• **Problem to work on**
Below are the records. List every line holding the word "受众和用户档案激活与Experience".

═══ Data extract ═══

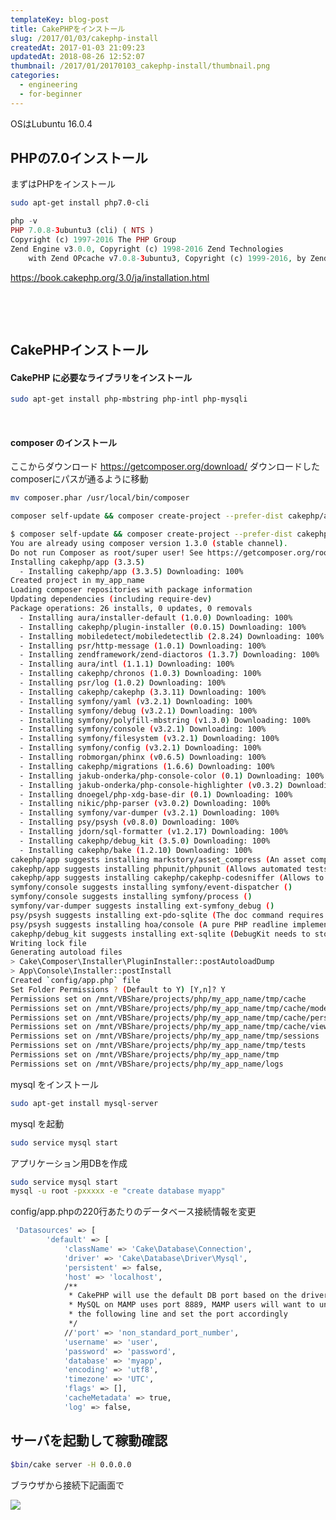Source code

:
 ```yaml
---
templateKey: blog-post
title: CakePHPをインストール
slug: /2017/01/03/cakephp-install
createdAt: 2017-01-03 21:09:23
updatedAt: 2018-08-26 12:52:07
thumbnail: /2017/01/20170103_cakephp-install/thumbnail.png
categories:
  - engineering
  - for-beginner
---
```


OSはLubuntu 16.0.4

<h2 class="chapter">PHPの7.0インストール</h2>
まずはPHPをインストール

```bash
sudo apt-get install php7.0-cli

```

```php
php -v
PHP 7.0.8-3ubuntu3 (cli) ( NTS )
Copyright (c) 1997-2016 The PHP Group
Zend Engine v3.0.0, Copyright (c) 1998-2016 Zend Technologies
    with Zend OPcache v7.0.8-3ubuntu3, Copyright (c) 1999-2016, by Zend Technologies

```

<a href="https://book.cakephp.org/3.0/ja/installation.html">https://book.cakephp.org/3.0/ja/installation.html</a>

&nbsp;

<div class="after-intro"></div>

&nbsp;

<h2>CakePHPインストール</h2>

<h4>CakePHP に必要なライブラリをインストール</h4>

```bash
sudo apt-get install php-mbstring php-intl php-mysqli

```

&nbsp;

<h4>composer のインストール</h4>

ここからダウンロード
<a href="https://getcomposer.org/download/">https://getcomposer.org/download/</a>
ダウンロードしたcomposerにパスが通るように移動

```bash
mv composer.phar /usr/local/bin/composer
```


```bash
composer self-update && composer create-project --prefer-dist cakephp/app my_app_name
```



```bash
$ composer self-update && composer create-project --prefer-dist cakephp/app my_app_name
You are already using composer version 1.3.0 (stable channel).
Do not run Composer as root/super user! See https://getcomposer.org/root for details
Installing cakephp/app (3.3.5)
  - Installing cakephp/app (3.3.5) Downloading: 100%
Created project in my_app_name
Loading composer repositories with package information
Updating dependencies (including require-dev)
Package operations: 26 installs, 0 updates, 0 removals
  - Installing aura/installer-default (1.0.0) Downloading: 100%
  - Installing cakephp/plugin-installer (0.0.15) Downloading: 100%
  - Installing mobiledetect/mobiledetectlib (2.8.24) Downloading: 100%
  - Installing psr/http-message (1.0.1) Downloading: 100%
  - Installing zendframework/zend-diactoros (1.3.7) Downloading: 100%
  - Installing aura/intl (1.1.1) Downloading: 100%
  - Installing cakephp/chronos (1.0.3) Downloading: 100%
  - Installing psr/log (1.0.2) Downloading: 100%
  - Installing cakephp/cakephp (3.3.11) Downloading: 100%
  - Installing symfony/yaml (v3.2.1) Downloading: 100%
  - Installing symfony/debug (v3.2.1) Downloading: 100%
  - Installing symfony/polyfill-mbstring (v1.3.0) Downloading: 100%
  - Installing symfony/console (v3.2.1) Downloading: 100%
  - Installing symfony/filesystem (v3.2.1) Downloading: 100%
  - Installing symfony/config (v3.2.1) Downloading: 100%
  - Installing robmorgan/phinx (v0.6.5) Downloading: 100%
  - Installing cakephp/migrations (1.6.6) Downloading: 100%
  - Installing jakub-onderka/php-console-color (0.1) Downloading: 100%
  - Installing jakub-onderka/php-console-highlighter (v0.3.2) Downloading: 100%
  - Installing dnoegel/php-xdg-base-dir (0.1) Downloading: 100%
  - Installing nikic/php-parser (v3.0.2) Downloading: 100%
  - Installing symfony/var-dumper (v3.2.1) Downloading: 100%
  - Installing psy/psysh (v0.8.0) Downloading: 100%
  - Installing jdorn/sql-formatter (v1.2.17) Downloading: 100%
  - Installing cakephp/debug_kit (3.5.0) Downloading: 100%
  - Installing cakephp/bake (1.2.10) Downloading: 100%
cakephp/app suggests installing markstory/asset_compress (An asset compression plugin which provides file concatenation and a flexible filter system for preprocessing and minification.)
cakephp/app suggests installing phpunit/phpunit (Allows automated tests to be run without system-wide install.)
cakephp/app suggests installing cakephp/cakephp-codesniffer (Allows to check the code against the coding standards used in CakePHP.)
symfony/console suggests installing symfony/event-dispatcher ()
symfony/console suggests installing symfony/process ()
symfony/var-dumper suggests installing ext-symfony_debug ()
psy/psysh suggests installing ext-pdo-sqlite (The doc command requires SQLite to work.)
psy/psysh suggests installing hoa/console (A pure PHP readline implementation. You'll want this if your PHP install doesn't already support readline or libedit.)
cakephp/debug_kit suggests installing ext-sqlite (DebugKit needs to store panel data in a database. SQLite is simple and easy to use.)
Writing lock file
Generating autoload files
> Cake\Composer\Installer\PluginInstaller::postAutoloadDump
> App\Console\Installer::postInstall
Created `config/app.php` file
Set Folder Permissions ? (Default to Y) [Y,n]? Y
Permissions set on /mnt/VBShare/projects/php/my_app_name/tmp/cache
Permissions set on /mnt/VBShare/projects/php/my_app_name/tmp/cache/models
Permissions set on /mnt/VBShare/projects/php/my_app_name/tmp/cache/persistent
Permissions set on /mnt/VBShare/projects/php/my_app_name/tmp/cache/views
Permissions set on /mnt/VBShare/projects/php/my_app_name/tmp/sessions
Permissions set on /mnt/VBShare/projects/php/my_app_name/tmp/tests
Permissions set on /mnt/VBShare/projects/php/my_app_name/tmp
Permissions set on /mnt/VBShare/projects/php/my_app_name/logs

```

mysql をインストール
```bash
sudo apt-get install mysql-server
```

mysql を起動
```bash
sudo service mysql start
```

アプリケーション用DBを作成
```bash
sudo service mysql start
mysql -u root -pxxxxx -e "create database myapp"

```

config/app.phpの220行あたりのデータベース接続情報を変更

```bash
 'Datasources' => [
        'default' => [
            'className' => 'Cake\Database\Connection',
            'driver' => 'Cake\Database\Driver\Mysql',
            'persistent' => false,
            'host' => 'localhost',
            /**
             * CakePHP will use the default DB port based on the driver selected
             * MySQL on MAMP uses port 8889, MAMP users will want to uncomment
             * the following line and set the port accordingly
             */
            //'port' => 'non_standard_port_number',
            'username' => 'user',
            'password' => 'password',
            'database' => 'myapp',
            'encoding' => 'utf8',
            'timezone' => 'UTC',
            'flags' => [],
            'cacheMetadata' => true,
            'log' => false,

```

<h2>サーバを起動して稼動確認</h2>

```bash
$bin/cake server -H 0.0.0.0
```

ブラウザから接続下記画面で

<img class="post-image" src="https://s3-ap-northeast-1.amazonaws.com/statics.ver-1-0.net/uploads/2017/01/20170103_cakephp-install/%E3%82%B9%E3%82%AF%E3%83%AA%E3%83%BC%E3%83%B3%E3%82%B7%E3%83%A7%E3%83%83%E3%83%88-2017-01-03-18.52.23-300x274.png"/>
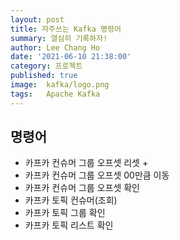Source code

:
 ```yaml
---
layout: post
title: 자주쓰는 Kafka 명령어
summary: 열심히 기록하자!
author: Lee Chang Ho
date: '2021-06-10 21:38:00'
category: 프로젝트
published: true
image:  kafka/logo.png
tags:   Apache Kafka
---
```


## 명령어
+ 카프카 컨슈머 그룹 오프셋 리셋
	+ 
+ 카프카 컨슈머 그룹 오프셋 00만큼 이동
+ 카프카 컨슈머 그룹 오프셋 확인
+ 카프카 토픽 컨슈머(조회)
+ 카프카 토픽 그룹 확인
+ 카프카 토픽 리스트 확인
<!--stackedit_data:
eyJoaXN0b3J5IjpbLTEwNTU1Nzc1MF19
-->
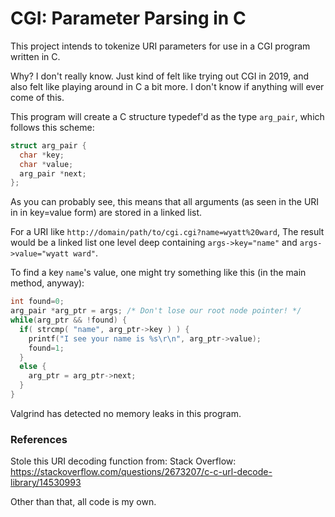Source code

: # CGI: Parameter Parsing in C

This project intends to tokenize URI parameters for use in a CGI program
written in C.

Why? I don't really know. Just kind of felt like trying out CGI in 2019, and
also felt like playing around in C a bit more. I don't know if anything will
ever come of this.

This program will create a C structure typedef'd as the type `arg_pair`, which
follows this scheme:

```c
struct arg_pair {
  char *key;
  char *value;
  arg_pair *next;
};
```

As you can probably see, this means that all arguments (as seen in the URI in
in key=value form) are stored in a linked list.

For a URI like `http://domain/path/to/cgi.cgi?name=wyatt%20ward`, The result would be
a linked list one level deep containing `args->key="name"` and
`args->value="wyatt ward"`.

To find a key `name`'s value, one might try something like this
(in the main method, anyway):

```c
int found=0;
arg_pair *arg_ptr = args; /* Don't lose our root node pointer! */
while(arg_ptr && !found) {
  if( strcmp( "name", arg_ptr->key ) ) {
    printf("I see your name is %s\r\n", arg_ptr->value);
    found=1;
  }
  else {
    arg_ptr = arg_ptr->next;
  }
}
```

Valgrind has detected no memory leaks in this program.

### References

Stole this URI decoding function from: Stack Overflow:
https://stackoverflow.com/questions/2673207/c-c-url-decode-library/14530993

Other than that, all code is my own.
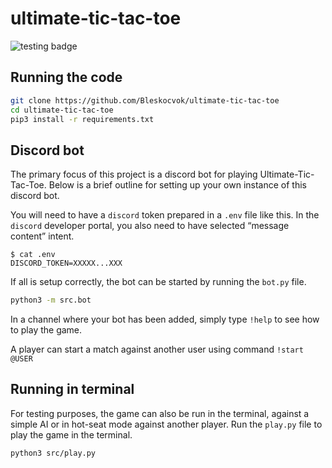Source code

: # ultimate-tic-tac-toe

![testing badge](https://github.com/Bleskocvok/ultimate-tic-tac-toe/actions/workflows/tests.yml/badge.svg)

## Running the code

```sh
git clone https://github.com/Bleskocvok/ultimate-tic-tac-toe
cd ultimate-tic-tac-toe
pip3 install -r requirements.txt

```

## Discord bot

The primary focus of this project is a discord bot for playing
Ultimate-Tic-Tac-Toe. Below is a brief outline for setting up your own instance
of this discord bot.

You will need to have a `discord` token prepared in a `.env` file like
this. In the `discord` developer portal, you also need to have selected
“message content” intent.
```
$ cat .env
DISCORD_TOKEN=XXXXX...XXX
```

If all is setup correctly, the bot can be started by running the `bot.py` file.
```sh
python3 -m src.bot
```

In a channel where your bot has been added, simply type `!help` to see how to
play the game.

A player can start a match against another user using command `!start @USER`


## Running in terminal

For testing purposes, the game can also be run in the terminal, against a
simple AI or in hot-seat mode against another player. Run the `play.py` file to
play the game in the terminal.
```sh
python3 src/play.py
```
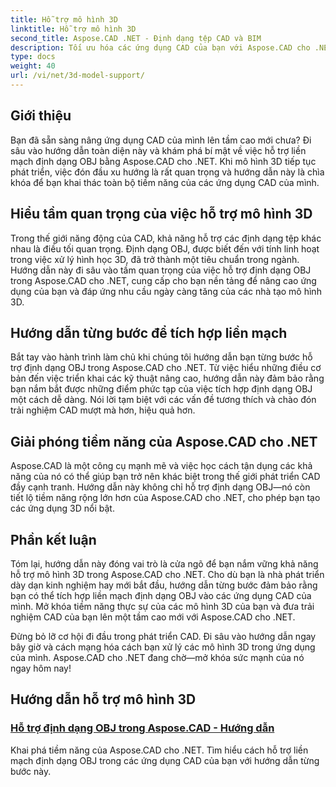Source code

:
 ```yaml
---
title: Hỗ trợ mô hình 3D
linktitle: Hỗ trợ mô hình 3D
second_title: Aspose.CAD .NET - Định dạng tệp CAD và BIM
description: Tối ưu hóa các ứng dụng CAD của bạn với Aspose.CAD cho .NET! Nắm vững nghệ thuật hỗ trợ liền mạch định dạng OBJ, khai thác toàn bộ tiềm năng của các mô hình 3D của bạn.
type: docs
weight: 40
url: /vi/net/3d-model-support/
---
```


## Giới thiệu

Bạn đã sẵn sàng nâng ứng dụng CAD của mình lên tầm cao mới chưa? Đi sâu vào hướng dẫn toàn diện này và khám phá bí mật về việc hỗ trợ liền mạch định dạng OBJ bằng Aspose.CAD cho .NET. Khi mô hình 3D tiếp tục phát triển, việc đón đầu xu hướng là rất quan trọng và hướng dẫn này là chìa khóa để bạn khai thác toàn bộ tiềm năng của các ứng dụng CAD của mình.

## Hiểu tầm quan trọng của việc hỗ trợ mô hình 3D

Trong thế giới năng động của CAD, khả năng hỗ trợ các định dạng tệp khác nhau là điều tối quan trọng. Định dạng OBJ, được biết đến với tính linh hoạt trong việc xử lý hình học 3D, đã trở thành một tiêu chuẩn trong ngành. Hướng dẫn này đi sâu vào tầm quan trọng của việc hỗ trợ định dạng OBJ trong Aspose.CAD cho .NET, cung cấp cho bạn nền tảng để nâng cao ứng dụng của bạn và đáp ứng nhu cầu ngày càng tăng của các nhà tạo mô hình 3D.

## Hướng dẫn từng bước để tích hợp liền mạch

Bắt tay vào hành trình làm chủ khi chúng tôi hướng dẫn bạn từng bước hỗ trợ định dạng OBJ trong Aspose.CAD cho .NET. Từ việc hiểu những điều cơ bản đến việc triển khai các kỹ thuật nâng cao, hướng dẫn này đảm bảo rằng bạn nắm bắt được những điểm phức tạp của việc tích hợp định dạng OBJ một cách dễ dàng. Nói lời tạm biệt với các vấn đề tương thích và chào đón trải nghiệm CAD mượt mà hơn, hiệu quả hơn.

## Giải phóng tiềm năng của Aspose.CAD cho .NET

Aspose.CAD là một công cụ mạnh mẽ và việc học cách tận dụng các khả năng của nó có thể giúp bạn trở nên khác biệt trong thế giới phát triển CAD đầy cạnh tranh. Hướng dẫn này không chỉ hỗ trợ định dạng OBJ—nó còn tiết lộ tiềm năng rộng lớn hơn của Aspose.CAD cho .NET, cho phép bạn tạo các ứng dụng 3D nổi bật.

## Phần kết luận

Tóm lại, hướng dẫn này đóng vai trò là cửa ngõ để bạn nắm vững khả năng hỗ trợ mô hình 3D trong Aspose.CAD cho .NET. Cho dù bạn là nhà phát triển dày dạn kinh nghiệm hay mới bắt đầu, hướng dẫn từng bước đảm bảo rằng bạn có thể tích hợp liền mạch định dạng OBJ vào các ứng dụng CAD của mình. Mở khóa tiềm năng thực sự của các mô hình 3D của bạn và đưa trải nghiệm CAD của bạn lên một tầm cao mới với Aspose.CAD cho .NET.

Đừng bỏ lỡ cơ hội đi đầu trong phát triển CAD. Đi sâu vào hướng dẫn ngay bây giờ và cách mạng hóa cách bạn xử lý các mô hình 3D trong ứng dụng của mình. Aspose.CAD cho .NET đang chờ—mở khóa sức mạnh của nó ngay hôm nay!
## Hướng dẫn hỗ trợ mô hình 3D
### [Hỗ trợ định dạng OBJ trong Aspose.CAD - Hướng dẫn](./supporting-obj-format-in-aspose-cad/)
Khai phá tiềm năng của Aspose.CAD cho .NET. Tìm hiểu cách hỗ trợ liền mạch định dạng OBJ trong các ứng dụng CAD của bạn với hướng dẫn từng bước này.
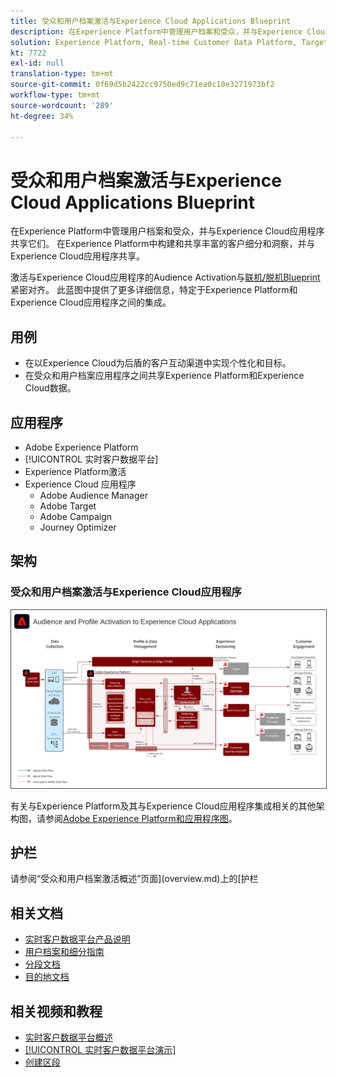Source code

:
 ```yaml
---
title: 受众和用户档案激活与Experience Cloud Applications Blueprint
description: 在Experience Platform中管理用户档案和受众，并与Experience Cloud应用程序共享它们。
solution: Experience Platform, Real-time Customer Data Platform, Target, Audience Manager, Analytics, Experience Cloud Services
kt: 7722
exl-id: null
translation-type: tm+mt
source-git-commit: 0f69d5b2422cc9750ed9c71ea0c10e3271973bf2
workflow-type: tm+mt
source-wordcount: '289'
ht-degree: 34%

---
```


# 受众和用户档案激活与Experience Cloud Applications Blueprint

在Experience Platform中管理用户档案和受众，并与Experience Cloud应用程序共享它们。 在Experience Platform中构建和共享丰富的客户细分和洞察，并与Experience Cloud应用程序共享。

激活与Experience Cloud应用程序的Audience Activation与[联机/脱机Blueprint](online-offline.md)紧密对齐。 此蓝图中提供了更多详细信息，特定于Experience Platform和Experience Cloud应用程序之间的集成。

## 用例

* 在以Experience Cloud为后盾的客户互动渠道中实现个性化和目标。
* 在受众和用户档案应用程序之间共享Experience Platform和Experience Cloud数据。

## 应用程序

* Adobe Experience Platform
* [!UICONTROL 实时客户数据平台]
* Experience Platform激活
* Experience Cloud 应用程序
   * Adobe Audience Manager
   * Adobe Target
   * Adobe Campaign
   * Journey Optimizer

## 架构

### 受众和用户档案激活与Experience Cloud应用程序

<img src="assets/activation+apps.svg" alt="受众和用户档案激活的参考体系结构" style="border:1px solid #4a4a4a" />

有关与Experience Platform及其与Experience Cloud应用程序集成相关的其他架构图，请参阅[Adobe Experience Platform和应用程序图](https://experienceleague.adobe.com/docs/blueprints-learn/architecture/architecture-overview/platform-applications.html)。

## 护栏

请参阅“受众和用户档案激活概述”页面](overview.md)上的[护栏

## 相关文档

* [实时客户数据平台产品说明](https://helpx.adobe.com/cn/legal/product-descriptions/real-time-customer-data-platform.html)
* [用户档案和细分指南](https://experienceleague.adobe.com/docs/experience-platform/profile/guardrails.html?lang=zh-Hans)
* [分段文档](https://experienceleague.adobe.com/docs/experience-platform/segmentation/api/streaming-segmentation.html?lang=zh-Hans)
* [目的地文档](https://experienceleague.adobe.com/docs/experience-platform/destinations/catalog/overview.html?lang=zh-Hans)

## 相关视频和教程

* [实时客户数据平台概述](https://experienceleague.adobe.com/docs/platform-learn/tutorials/application-services/rtcdp/understanding-the-real-time-customer-data-platform.html?lang=zh-Hans)
* [[!UICONTROL 实时客户数据平台演示]](https://experienceleague.adobe.com/docs/platform-learn/tutorials/application-services/rtcdp/demo.html?lang=zh-Hans)
* [创建区段](https://experienceleague.adobe.com/docs/platform-learn/tutorials/segments/create-segments.html?lang=zh-Hans)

═══

• **Answer to this problem**
title: 受众和用户档案激活与Experience Cloud Applications Blueprint
# 受众和用户档案激活与Experience Cloud Applications Blueprint
### 受众和用户档案激活与Experience Cloud应用程序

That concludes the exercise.